Let us first see what has the statement has to say as it is in the image below

Image of google framework source code commit

For more info please check this link

https://android-review.googlesource.com/c/platform/frameworks/support/+/1189651

Now what does that mean in simple words? Let me break the decision down for you and answer. Why Android fragment onActivityCreated() is deprecated?

The initial purpose of onActivityCreated() was to get callback from activity to it’s fragments when activity is created, so in onActivityCreated() callback we can do something in fragment. Hence, the need for such thing lead to development of onActivityCreated().

If that was a requirement back then why deprecate now? This is really good question that everybody can think of.

Need for onActivityCreated() deprecation

As technology and our knowledge evolve we learn and recognize the new patterns and anti-patterns in development. We become better than yesterday

In such similar fashion android developers saw the tight coupling of code dependent to the Activity’s life cycle.
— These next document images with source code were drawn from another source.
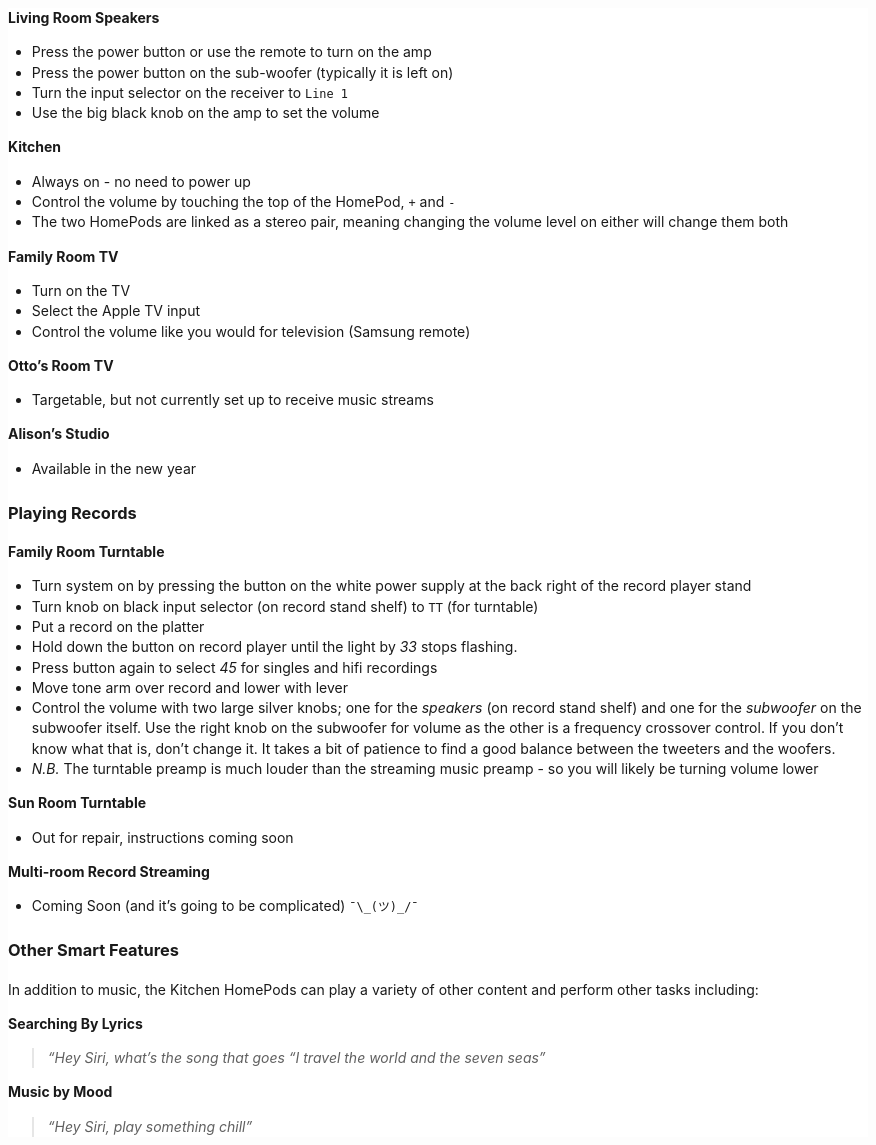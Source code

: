 **Living Room Speakers**
- Press the power button or use the remote to turn on the amp
- Press the power button on the sub-woofer (typically it is left on)
- Turn the input selector on the receiver to `Line 1`
- Use the big black knob on the amp to set the volume

**Kitchen**
- Always on - no need to power up
- Control the volume by touching the top of the HomePod, `+` and `-`
- The two HomePods are linked as a stereo pair, meaning changing the volume level on either will change them both

**Family Room TV**
- Turn on the TV
- Select the Apple TV input
- Control the volume like you would for television (Samsung remote)

**Otto’s Room TV**
- Targetable, but not currently set up to receive music streams

**Alison’s Studio**
- Available in the new year

### Playing Records
**Family Room Turntable**
- Turn system on  by pressing the button on the white power supply at the back right of the record player stand
- Turn knob on black input selector (on record stand shelf) to `TT` (for turntable)
- Put a record on the platter
- Hold down the button on record player until the light by _33_ stops flashing.
- Press button again to select _45_ for singles and hifi recordings
- Move tone arm over record and lower with lever
- Control the volume with two large silver knobs; one for the _speakers_ (on record stand shelf) and one for the _subwoofer_ on the subwoofer itself. Use the right knob on the subwoofer for volume as the other is a frequency crossover control. If you don’t know what that is, don’t change it. It takes a bit of patience to find a good balance between the tweeters and the woofers.
-  _N.B._ The turntable preamp is much louder than the streaming music preamp - so you will likely be turning volume lower

**Sun Room Turntable**
- Out for repair, instructions coming soon

**Multi-room Record Streaming**
- Coming Soon (and it’s going to be complicated) `¯\_(ツ)_/¯`

### Other Smart Features
In addition to music, the Kitchen HomePods can play a variety of other content and perform other tasks including:

**Searching By Lyrics**
> _“Hey Siri, what’s the song that goes “I travel the world and the seven seas”_

**Music by Mood**
> _“Hey Siri, play something chill”_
And they decided that it is not a good practice anymore to be dependent on the activity attach to do certain things inside the fragment.
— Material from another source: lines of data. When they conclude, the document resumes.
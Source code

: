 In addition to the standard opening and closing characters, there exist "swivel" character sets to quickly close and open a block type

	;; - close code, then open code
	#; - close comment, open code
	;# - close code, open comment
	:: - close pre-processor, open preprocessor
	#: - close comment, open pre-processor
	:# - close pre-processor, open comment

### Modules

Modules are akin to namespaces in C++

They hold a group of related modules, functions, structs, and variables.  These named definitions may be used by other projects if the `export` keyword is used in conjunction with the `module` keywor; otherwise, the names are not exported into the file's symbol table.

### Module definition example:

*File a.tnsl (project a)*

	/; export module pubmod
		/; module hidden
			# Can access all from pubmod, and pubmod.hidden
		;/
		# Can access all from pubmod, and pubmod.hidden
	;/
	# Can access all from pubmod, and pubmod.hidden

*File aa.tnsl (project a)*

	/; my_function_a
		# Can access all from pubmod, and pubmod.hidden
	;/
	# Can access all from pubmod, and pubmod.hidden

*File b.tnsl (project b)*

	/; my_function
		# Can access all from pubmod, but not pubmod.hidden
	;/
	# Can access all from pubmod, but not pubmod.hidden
Most importantly, the clean architecture and inversion of control principle takes its tool on the decision. It is mentioned all the external parameters should be passed in the form of a dependency.

That being said, you should do all your view related initialization in onViewCreated(). And if something else comes up such as mimicking the same behavior as onActivityCreated().

Then what’s the solution? Please check the below code

“To receive a callback specifically when the activity’s onCreate() is complete, a LifeCycleObserver should be registered on the activity’s Lifecycle in onAttach(), and removed once the onCreate() callback is received.”

The below class ActivityLifeCycleObserver is responsible for observing when activiti’s onCreate() is completed.

import androidx.lifecycle.DefaultLifecycleObserver
import androidx.lifecycle.LifecycleOwner

class ActivityLifeCycleObserver(private val update: () -> Unit) : DefaultLifecycleObserver {
override fun onCreate(owner: LifecycleOwner) {
super.onCreate(owner)
owner.lifecycle.removeObserver(this)
update()
}
}

And this is how you will use in method onAttach() of any android fragment

override fun onAttach(context: Context) {
super.onAttach(context)
activity?.lifecycle?.addObserver(ActivityLifeObserver {
// code your stuff here
})
}

That’s all on deprecation of fragment lifecycle method onActivityCreated() and the alternative solution using lifeCycle observer.